Work instructions —
Go through the data below and work out how many lines contain "installation"; the answer is the number alone.

[Plain-text document sources]
···
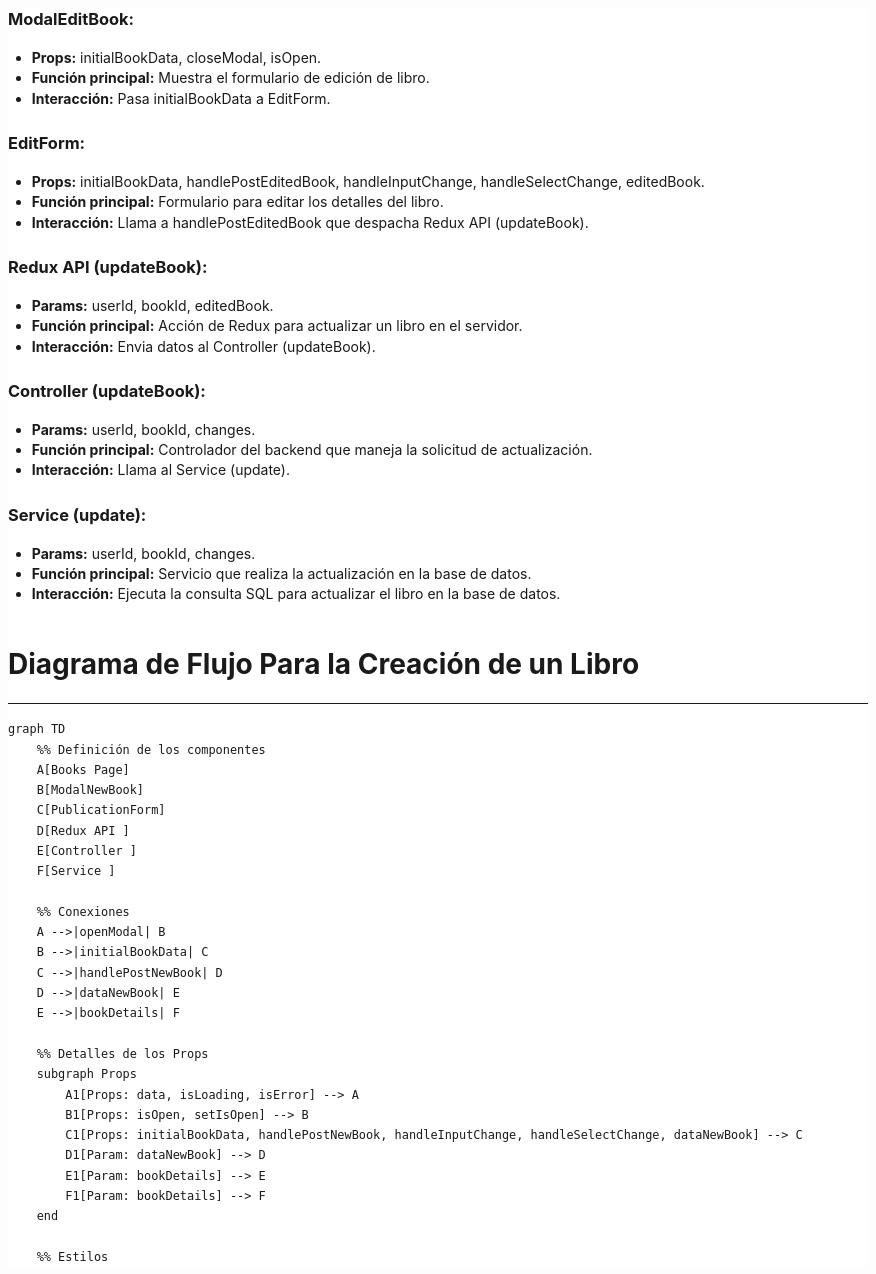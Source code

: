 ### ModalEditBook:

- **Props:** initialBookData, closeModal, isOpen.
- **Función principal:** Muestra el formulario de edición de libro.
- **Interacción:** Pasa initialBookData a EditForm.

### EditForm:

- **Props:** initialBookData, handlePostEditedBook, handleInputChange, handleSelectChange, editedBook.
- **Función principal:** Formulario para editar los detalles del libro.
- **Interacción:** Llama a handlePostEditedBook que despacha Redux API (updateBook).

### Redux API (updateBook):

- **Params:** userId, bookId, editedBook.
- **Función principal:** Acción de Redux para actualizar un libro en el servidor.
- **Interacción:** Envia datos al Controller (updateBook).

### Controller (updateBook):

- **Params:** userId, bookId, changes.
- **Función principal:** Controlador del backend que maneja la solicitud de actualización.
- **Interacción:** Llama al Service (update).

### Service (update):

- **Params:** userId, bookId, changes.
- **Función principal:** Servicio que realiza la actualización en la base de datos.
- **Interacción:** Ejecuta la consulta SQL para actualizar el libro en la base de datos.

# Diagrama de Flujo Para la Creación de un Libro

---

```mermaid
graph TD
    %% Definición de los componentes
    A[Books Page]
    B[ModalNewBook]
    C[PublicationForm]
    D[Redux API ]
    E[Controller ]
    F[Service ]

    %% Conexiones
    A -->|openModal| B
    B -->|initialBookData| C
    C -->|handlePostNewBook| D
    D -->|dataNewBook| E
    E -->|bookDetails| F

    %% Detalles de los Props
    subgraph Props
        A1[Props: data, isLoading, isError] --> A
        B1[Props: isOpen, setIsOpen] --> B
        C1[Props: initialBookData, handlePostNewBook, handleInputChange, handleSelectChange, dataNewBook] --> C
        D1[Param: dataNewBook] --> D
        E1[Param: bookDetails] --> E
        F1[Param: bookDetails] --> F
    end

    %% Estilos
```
···
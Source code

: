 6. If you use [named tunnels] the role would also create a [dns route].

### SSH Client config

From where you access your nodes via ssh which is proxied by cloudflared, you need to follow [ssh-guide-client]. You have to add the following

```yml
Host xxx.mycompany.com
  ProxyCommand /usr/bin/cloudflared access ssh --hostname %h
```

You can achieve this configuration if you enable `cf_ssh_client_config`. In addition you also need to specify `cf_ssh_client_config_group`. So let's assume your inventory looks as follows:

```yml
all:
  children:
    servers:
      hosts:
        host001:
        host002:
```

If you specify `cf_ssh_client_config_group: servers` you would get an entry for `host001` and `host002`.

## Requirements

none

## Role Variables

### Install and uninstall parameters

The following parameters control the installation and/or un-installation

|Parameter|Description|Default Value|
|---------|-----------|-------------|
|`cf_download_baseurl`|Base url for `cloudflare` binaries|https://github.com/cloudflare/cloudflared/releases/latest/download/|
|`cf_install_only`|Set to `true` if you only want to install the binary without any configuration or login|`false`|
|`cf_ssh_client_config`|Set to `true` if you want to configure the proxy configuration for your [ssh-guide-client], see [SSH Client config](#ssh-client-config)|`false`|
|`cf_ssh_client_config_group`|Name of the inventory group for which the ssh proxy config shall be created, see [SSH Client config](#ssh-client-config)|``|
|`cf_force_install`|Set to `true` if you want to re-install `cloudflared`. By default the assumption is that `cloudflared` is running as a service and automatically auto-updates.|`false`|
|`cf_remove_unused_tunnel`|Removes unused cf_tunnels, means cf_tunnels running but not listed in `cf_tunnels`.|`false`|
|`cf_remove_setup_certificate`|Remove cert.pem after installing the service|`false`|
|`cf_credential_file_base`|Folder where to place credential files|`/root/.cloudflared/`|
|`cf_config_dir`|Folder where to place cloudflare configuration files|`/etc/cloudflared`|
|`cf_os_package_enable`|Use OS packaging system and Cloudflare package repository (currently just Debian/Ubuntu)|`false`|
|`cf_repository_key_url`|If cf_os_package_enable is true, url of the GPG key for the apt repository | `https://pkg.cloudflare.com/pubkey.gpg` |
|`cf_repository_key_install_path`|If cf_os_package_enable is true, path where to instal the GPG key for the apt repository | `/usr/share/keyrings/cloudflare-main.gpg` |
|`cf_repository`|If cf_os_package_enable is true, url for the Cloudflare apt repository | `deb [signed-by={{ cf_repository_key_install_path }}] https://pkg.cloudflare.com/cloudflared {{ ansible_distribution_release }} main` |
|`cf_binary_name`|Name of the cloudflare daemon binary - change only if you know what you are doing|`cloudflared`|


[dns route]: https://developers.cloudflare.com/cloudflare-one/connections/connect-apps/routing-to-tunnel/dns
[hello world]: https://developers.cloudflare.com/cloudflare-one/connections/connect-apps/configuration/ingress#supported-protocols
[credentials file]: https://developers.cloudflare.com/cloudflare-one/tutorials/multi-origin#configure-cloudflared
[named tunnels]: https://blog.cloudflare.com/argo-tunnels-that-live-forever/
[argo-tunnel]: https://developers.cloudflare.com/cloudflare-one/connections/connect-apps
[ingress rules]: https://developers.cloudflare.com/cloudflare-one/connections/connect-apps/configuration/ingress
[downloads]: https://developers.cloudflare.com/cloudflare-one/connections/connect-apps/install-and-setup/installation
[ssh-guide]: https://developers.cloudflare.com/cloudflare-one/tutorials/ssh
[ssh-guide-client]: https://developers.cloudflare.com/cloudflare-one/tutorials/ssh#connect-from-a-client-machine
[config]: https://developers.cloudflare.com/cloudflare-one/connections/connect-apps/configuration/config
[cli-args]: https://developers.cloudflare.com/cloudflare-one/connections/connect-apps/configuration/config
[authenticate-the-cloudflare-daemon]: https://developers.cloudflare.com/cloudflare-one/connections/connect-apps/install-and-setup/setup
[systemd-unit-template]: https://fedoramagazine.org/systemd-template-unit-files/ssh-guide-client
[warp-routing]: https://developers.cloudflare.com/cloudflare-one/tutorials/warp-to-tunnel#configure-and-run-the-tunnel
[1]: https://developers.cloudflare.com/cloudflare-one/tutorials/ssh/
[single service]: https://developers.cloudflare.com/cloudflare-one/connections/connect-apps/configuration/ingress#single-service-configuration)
···
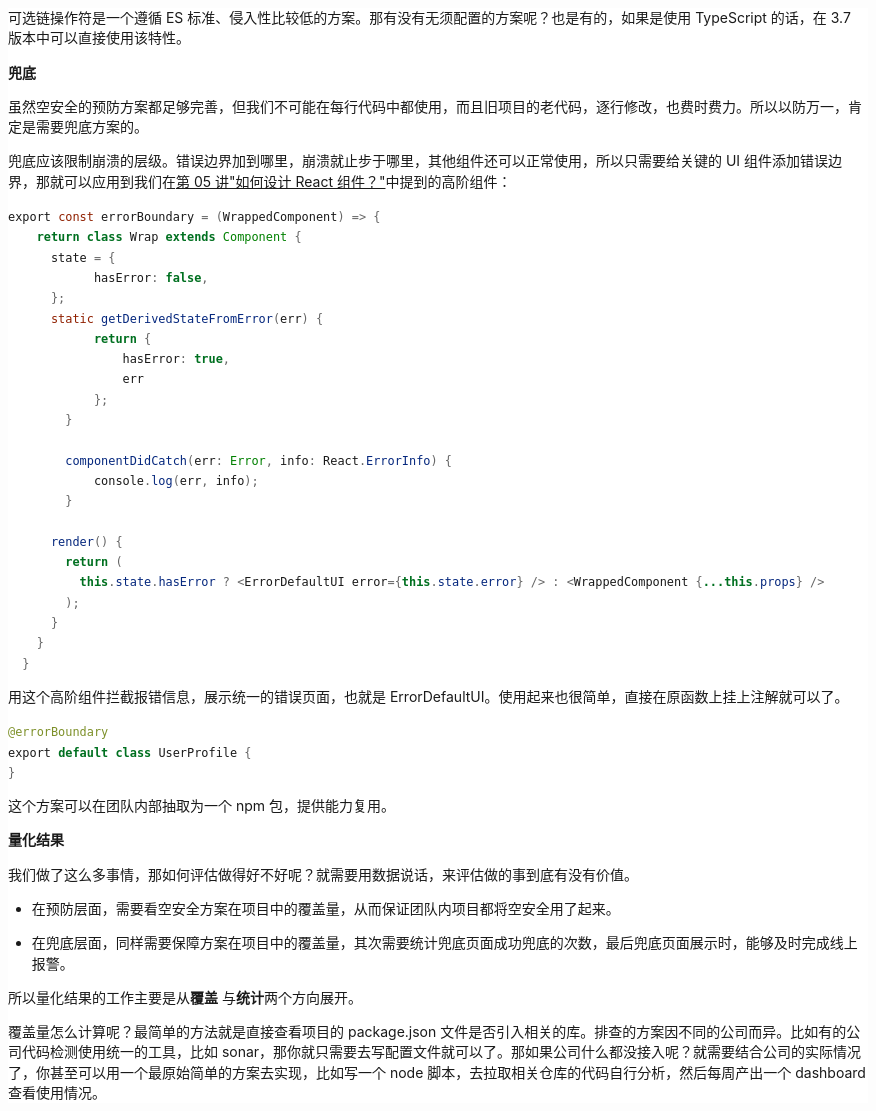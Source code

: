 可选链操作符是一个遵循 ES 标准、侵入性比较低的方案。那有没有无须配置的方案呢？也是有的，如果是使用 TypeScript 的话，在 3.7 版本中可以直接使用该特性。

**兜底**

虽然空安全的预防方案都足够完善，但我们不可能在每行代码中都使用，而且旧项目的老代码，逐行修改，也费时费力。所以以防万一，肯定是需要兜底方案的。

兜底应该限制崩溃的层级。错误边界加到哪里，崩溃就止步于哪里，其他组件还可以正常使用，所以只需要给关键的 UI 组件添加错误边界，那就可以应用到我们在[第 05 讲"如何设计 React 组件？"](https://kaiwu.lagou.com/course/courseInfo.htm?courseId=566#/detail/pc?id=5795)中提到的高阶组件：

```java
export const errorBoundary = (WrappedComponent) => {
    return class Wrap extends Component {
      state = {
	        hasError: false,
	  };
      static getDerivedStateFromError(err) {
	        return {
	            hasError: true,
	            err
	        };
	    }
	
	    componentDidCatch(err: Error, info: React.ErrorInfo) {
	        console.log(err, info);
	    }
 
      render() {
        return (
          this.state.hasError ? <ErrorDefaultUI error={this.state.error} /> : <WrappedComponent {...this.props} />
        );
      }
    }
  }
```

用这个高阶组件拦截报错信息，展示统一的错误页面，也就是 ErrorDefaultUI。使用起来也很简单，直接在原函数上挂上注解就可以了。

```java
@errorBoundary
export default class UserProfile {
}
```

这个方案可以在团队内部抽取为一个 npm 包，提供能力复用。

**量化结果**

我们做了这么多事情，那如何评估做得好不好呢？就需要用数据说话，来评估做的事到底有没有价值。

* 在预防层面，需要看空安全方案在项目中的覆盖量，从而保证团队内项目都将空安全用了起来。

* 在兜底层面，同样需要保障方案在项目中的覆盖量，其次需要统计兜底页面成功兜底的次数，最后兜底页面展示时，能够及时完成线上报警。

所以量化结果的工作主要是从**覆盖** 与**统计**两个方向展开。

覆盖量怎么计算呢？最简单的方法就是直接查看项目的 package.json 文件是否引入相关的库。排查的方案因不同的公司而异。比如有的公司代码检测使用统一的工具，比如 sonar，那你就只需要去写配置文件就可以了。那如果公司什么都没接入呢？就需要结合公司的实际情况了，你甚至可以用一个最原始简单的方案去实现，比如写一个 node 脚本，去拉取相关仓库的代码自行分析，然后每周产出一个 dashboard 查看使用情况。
···
Task answer —
2